WHAT TO WORK ON:
Below are the records; give again exactly the lines from the one containing "- 每次向pool内注入的内存是连在一起的，公用一个cookie来标记" through the one containing "7. _cinit() // do C data initialize", leaving out pictures.

GIVEN RECORDS:
- - -
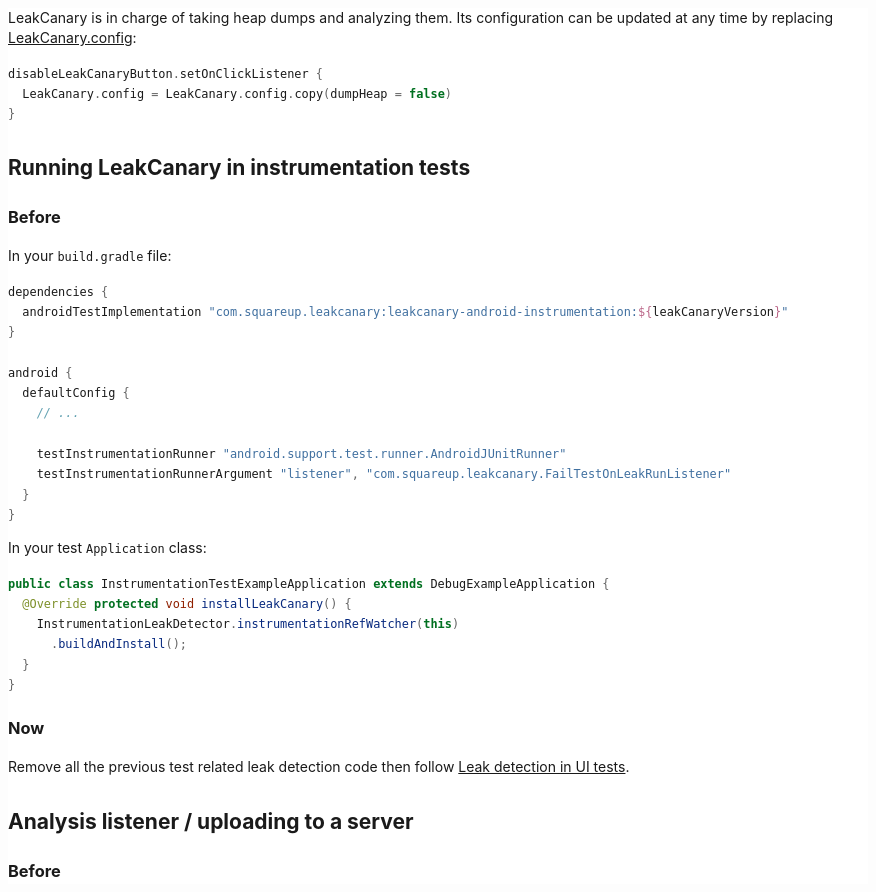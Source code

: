 LeakCanary is in charge of taking heap dumps and analyzing them. Its configuration can be updated at any time by replacing [LeakCanary.config](/leakcanary/api/leakcanary-android-core/leakcanary/-leak-canary/config/):

```kotlin
disableLeakCanaryButton.setOnClickListener {
  LeakCanary.config = LeakCanary.config.copy(dumpHeap = false)
}
```

## Running LeakCanary in instrumentation tests

### Before

In your `build.gradle` file:

```groovy
dependencies {
  androidTestImplementation "com.squareup.leakcanary:leakcanary-android-instrumentation:${leakCanaryVersion}"
}

android {
  defaultConfig {
    // ...

    testInstrumentationRunner "android.support.test.runner.AndroidJUnitRunner"
    testInstrumentationRunnerArgument "listener", "com.squareup.leakcanary.FailTestOnLeakRunListener"
  }
}
```

In your test `Application` class:

```java
public class InstrumentationTestExampleApplication extends DebugExampleApplication {
  @Override protected void installLeakCanary() {
    InstrumentationLeakDetector.instrumentationRefWatcher(this)
      .buildAndInstall();
  }
}
```

### Now

Remove all the previous test related leak detection code then follow
[Leak detection in UI tests](ui-tests.md).

## Analysis listener / uploading to a server

### Before
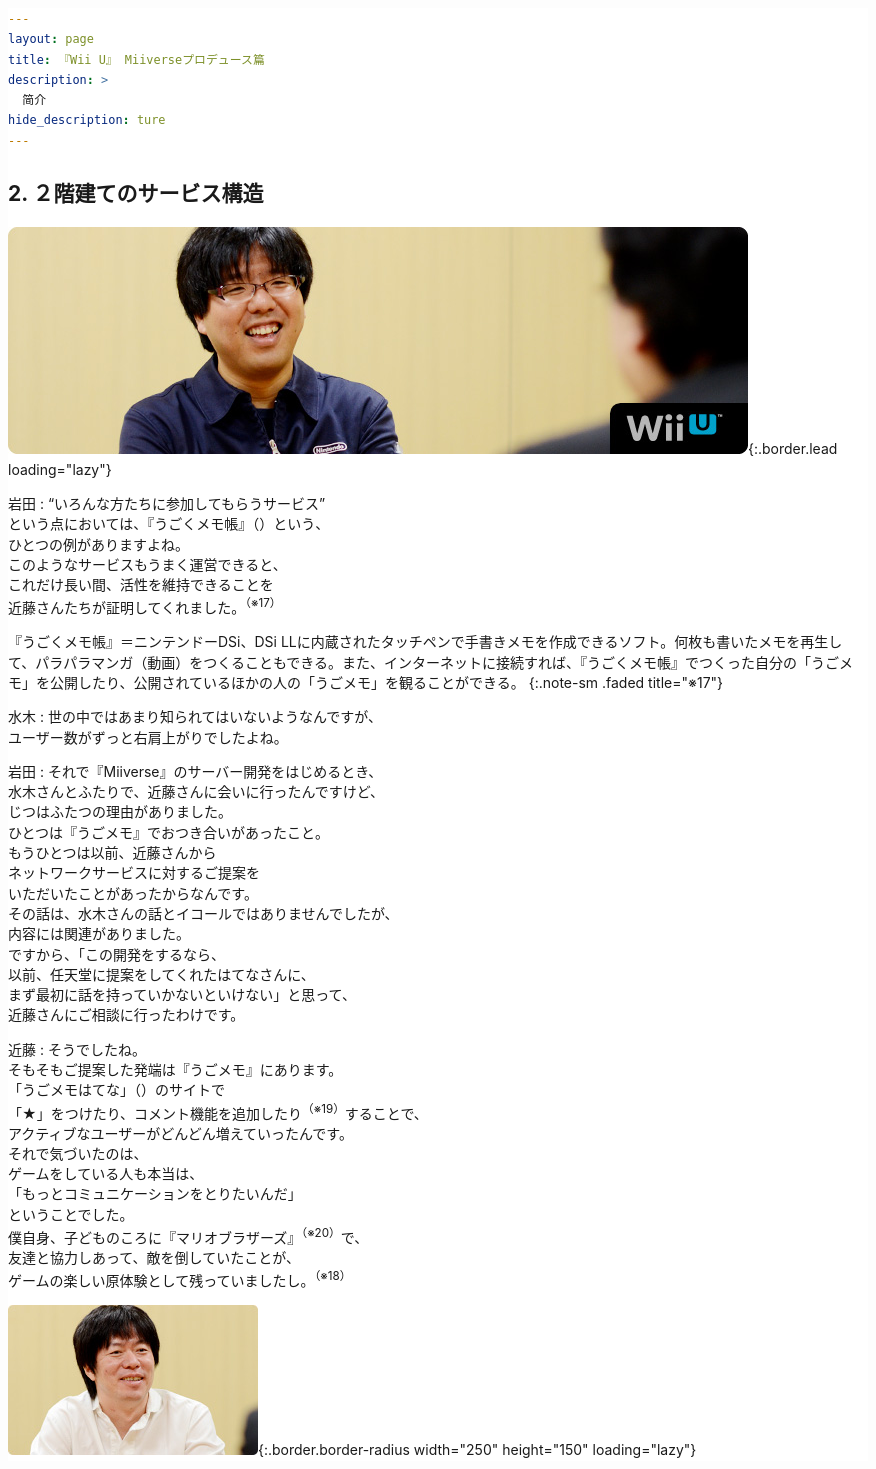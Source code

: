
 ```yaml
---
layout: page
title: 『Wii U』 Miiverseプロデュース篇
description: >
  简介
hide_description: ture
---
```



## 2. ２階建てのサービス構造

![](/interviews/jp/wiiu/hardware/vol3/img/mainvisual2.jpg){:.border.lead loading="lazy"}



岩田
: “いろんな方たちに参加してもらうサービス”<br>という点においては、『うごくメモ帳』（）という、<br>ひとつの例がありますよね。<br>このようなサービスもうまく運営できると、<br>これだけ長い間、活性を維持できることを<br>近藤さんたちが証明してくれました。<sup>（※17）</sup>



『うごくメモ帳』＝ニンテンドーDSi、DSi LLに内蔵されたタッチペンで手書きメモを作成できるソフト。何枚も書いたメモを再生して、パラパラマンガ（動画）をつくることもできる。また、インターネットに接続すれば、『うごくメモ帳』でつくった自分の「うごメモ」を公開したり、公開されているほかの人の「うごメモ」を観ることができる。
{:.note-sm .faded title="※17"}


水木
: 世の中ではあまり知られてはいないようなんですが、<br>ユーザー数がずっと右肩上がりでしたよね。

岩田
: それで『Miiverse』のサーバー開発をはじめるとき、<br>水木さんとふたりで、近藤さんに会いに行ったんですけど、<br>じつはふたつの理由がありました。<br>ひとつは『うごメモ』でおつき合いがあったこと。<br>もうひとつは以前、近藤さんから<br>ネットワークサービスに対するご提案を<br>いただいたことがあったからなんです。<br>その話は、水木さんの話とイコールではありませんでしたが、<br>内容には関連がありました。<br>ですから、「この開発をするなら、<br>以前、任天堂に提案をしてくれたはてなさんに、<br>まず最初に話を持っていかないといけない」と思って、<br>近藤さんにご相談に行ったわけです。

近藤
: そうでしたね。<br>そもそもご提案した発端は『うごメモ』にあります。<br>「うごメモはてな」（）のサイトで<br>「★」をつけたり、コメント機能を追加したり<sup>（※19）</sup>することで、<br>アクティブなユーザーがどんどん増えていったんです。<br>それで気づいたのは、<br>ゲームをしている人も本当は、<br>「もっとコミュニケーションをとりたいんだ」<br>ということでした。<br>僕自身、子どものころに『マリオブラザーズ』<sup>（※20）</sup>で、<br>友達と協力しあって、敵を倒していたことが、<br>ゲームの楽しい原体験として残っていましたし。<sup>（※18）</sup>

![](/interviews/jp/wiiu/hardware/vol3/img/photo5.jpg){:.border.border-radius width="250" height="150"  loading="lazy"}
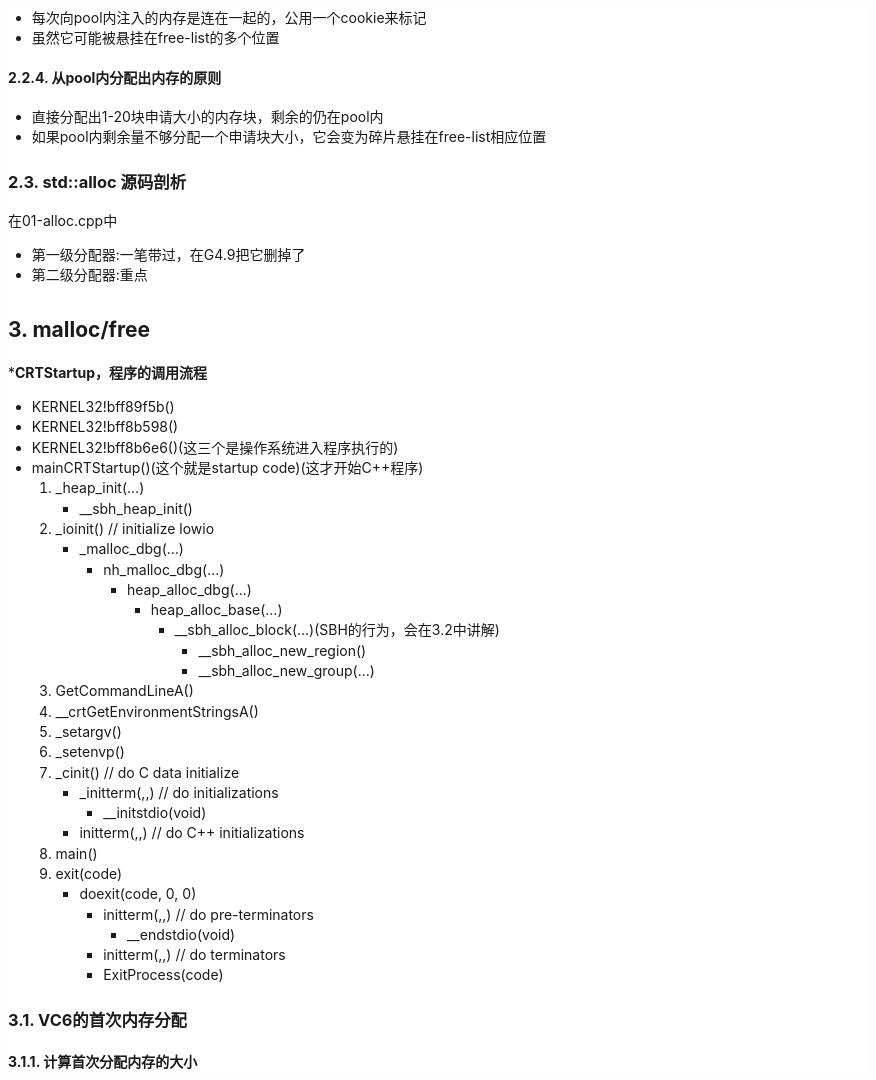 - 每次向pool内注入的内存是连在一起的，公用一个cookie来标记
- 虽然它可能被悬挂在free-list的多个位置

#### 2.2.4. 从pool内分配出内存的原则

- 直接分配出1-20块申请大小的内存块，剩余的仍在pool内
- 如果pool内剩余量不够分配一个申请块大小，它会变为碎片悬挂在free-list相应位置

### 2.3. std::alloc 源码剖析

在01-alloc.cpp中

- 第一级分配器:一笔带过，在G4.9把它删掉了
- 第二级分配器:重点

## 3. malloc/free

***CRTStartup，程序的调用流程**

- KERNEL32!bff89f5b()
- KERNEL32!bff8b598()
- KERNEL32!bff8b6e6()(这三个是操作系统进入程序执行的)
- mainCRTStartup()(这个就是startup code)(这才开始C++程序)
  1. _heap_init(...)
     - __sbh_heap_init()  
  2. _ioinit() // initialize lowio
     - _malloc_dbg(...)  
       - nh_malloc_dbg(...)
         - heap_alloc_dbg(...)
           - heap_alloc_base(...)
             - __sbh_alloc_block(...)(SBH的行为，会在3.2中讲解)
               - __sbh_alloc_new_region()
               - __sbh_alloc_new_group(...)
  3. GetCommandLineA()
  4. __crtGetEnvironmentStringsA()
  5. _setargv()
  6. _setenvp()
  7. _cinit() // do C data initialize
     - _initterm(,,) // do initializations
       - __initstdio(void)
     - initterm(,,) // do C++ initializations
  8. main()
  9. exit(code)
     - doexit(code, 0, 0)
       - initterm(,,) // do pre-terminators
         - __endstdio(void)
       - initterm(,,) // do terminators
       - ExitProcess(code)

### 3.1. VC6的首次内存分配

#### 3.1.1. 计算首次分配内存的大小
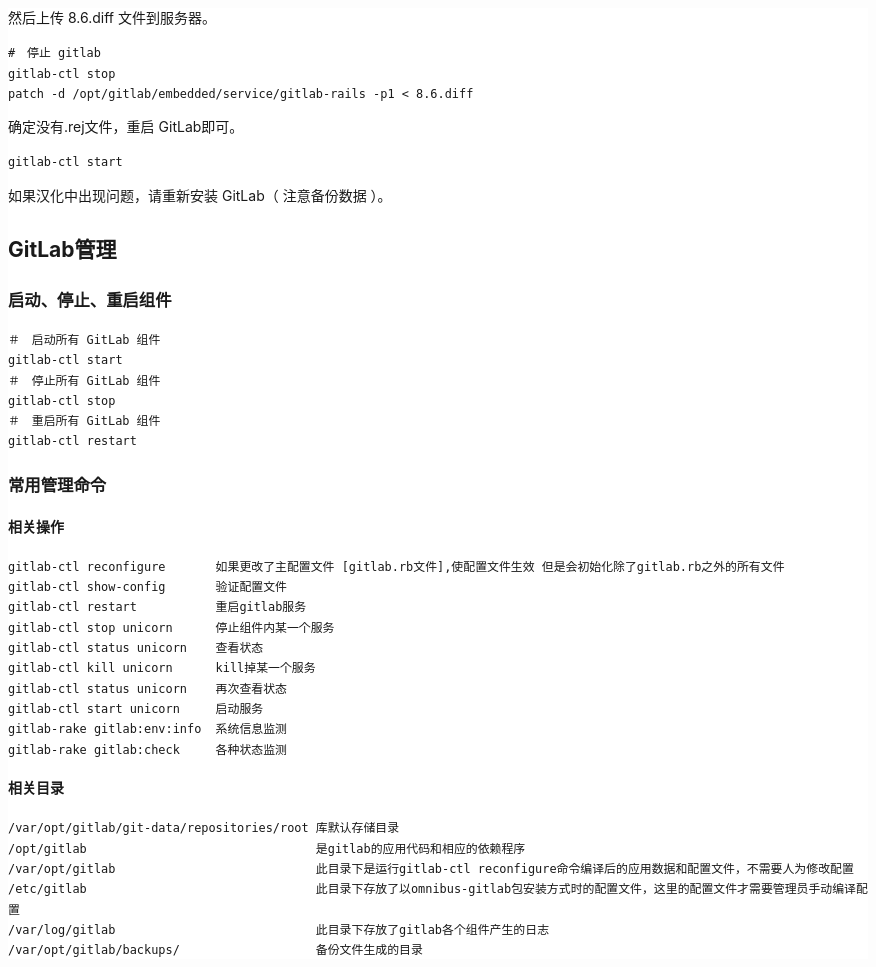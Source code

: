 然后上传 8.6.diff 文件到服务器。

```
#　停止 gitlab
gitlab-ctl stop
patch -d /opt/gitlab/embedded/service/gitlab-rails -p1 < 8.6.diff
```

确定没有.rej文件，重启 GitLab即可。
```
gitlab-ctl start
```
如果汉化中出现问题，请重新安装 GitLab（ 注意备份数据 ）。


## GitLab管理

### 启动、停止、重启组件

```
＃　启动所有 GitLab 组件
gitlab-ctl start    
＃　停止所有 GitLab 组件
gitlab-ctl stop   
＃　重启所有 GitLab 组件
gitlab-ctl restart  
```

### 常用管理命令

#### 相关操作
```
gitlab-ctl reconfigure       如果更改了主配置文件 [gitlab.rb文件],使配置文件生效 但是会初始化除了gitlab.rb之外的所有文件
gitlab-ctl show-config       验证配置文件
gitlab-ctl restart           重启gitlab服务
gitlab-ctl stop unicorn      停止组件内某一个服务
gitlab-ctl status unicorn    查看状态
gitlab-ctl kill unicorn      kill掉某一个服务
gitlab-ctl status unicorn    再次查看状态
gitlab-ctl start unicorn     启动服务
gitlab-rake gitlab:env:info  系统信息监测
gitlab-rake gitlab:check     各种状态监测
```


#### 相关目录
```
/var/opt/gitlab/git-data/repositories/root 库默认存储目录
/opt/gitlab                                是gitlab的应用代码和相应的依赖程序
/var/opt/gitlab                            此目录下是运行gitlab-ctl reconfigure命令编译后的应用数据和配置文件，不需要人为修改配置
/etc/gitlab                                此目录下存放了以omnibus-gitlab包安装方式时的配置文件，这里的配置文件才需要管理员手动编译配置
/var/log/gitlab                            此目录下存放了gitlab各个组件产生的日志
/var/opt/gitlab/backups/                   备份文件生成的目录
```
- - -
REPLY:
 - 每次向pool内注入的内存是连在一起的，公用一个cookie来标记
- 虽然它可能被悬挂在free-list的多个位置

#### 2.2.4. 从pool内分配出内存的原则

- 直接分配出1-20块申请大小的内存块，剩余的仍在pool内
- 如果pool内剩余量不够分配一个申请块大小，它会变为碎片悬挂在free-list相应位置

### 2.3. std::alloc 源码剖析

在01-alloc.cpp中

- 第一级分配器:一笔带过，在G4.9把它删掉了
- 第二级分配器:重点

## 3. malloc/free

***CRTStartup，程序的调用流程**

- KERNEL32!bff89f5b()
- KERNEL32!bff8b598()
- KERNEL32!bff8b6e6()(这三个是操作系统进入程序执行的)
- mainCRTStartup()(这个就是startup code)(这才开始C++程序)
  1. _heap_init(...)
     - __sbh_heap_init()  
  2. _ioinit() // initialize lowio
     - _malloc_dbg(...)  
       - nh_malloc_dbg(...)
         - heap_alloc_dbg(...)
           - heap_alloc_base(...)
             - __sbh_alloc_block(...)(SBH的行为，会在3.2中讲解)
               - __sbh_alloc_new_region()
               - __sbh_alloc_new_group(...)
  3. GetCommandLineA()
  4. __crtGetEnvironmentStringsA()
  5. _setargv()
  6. _setenvp()
  7. _cinit() // do C data initialize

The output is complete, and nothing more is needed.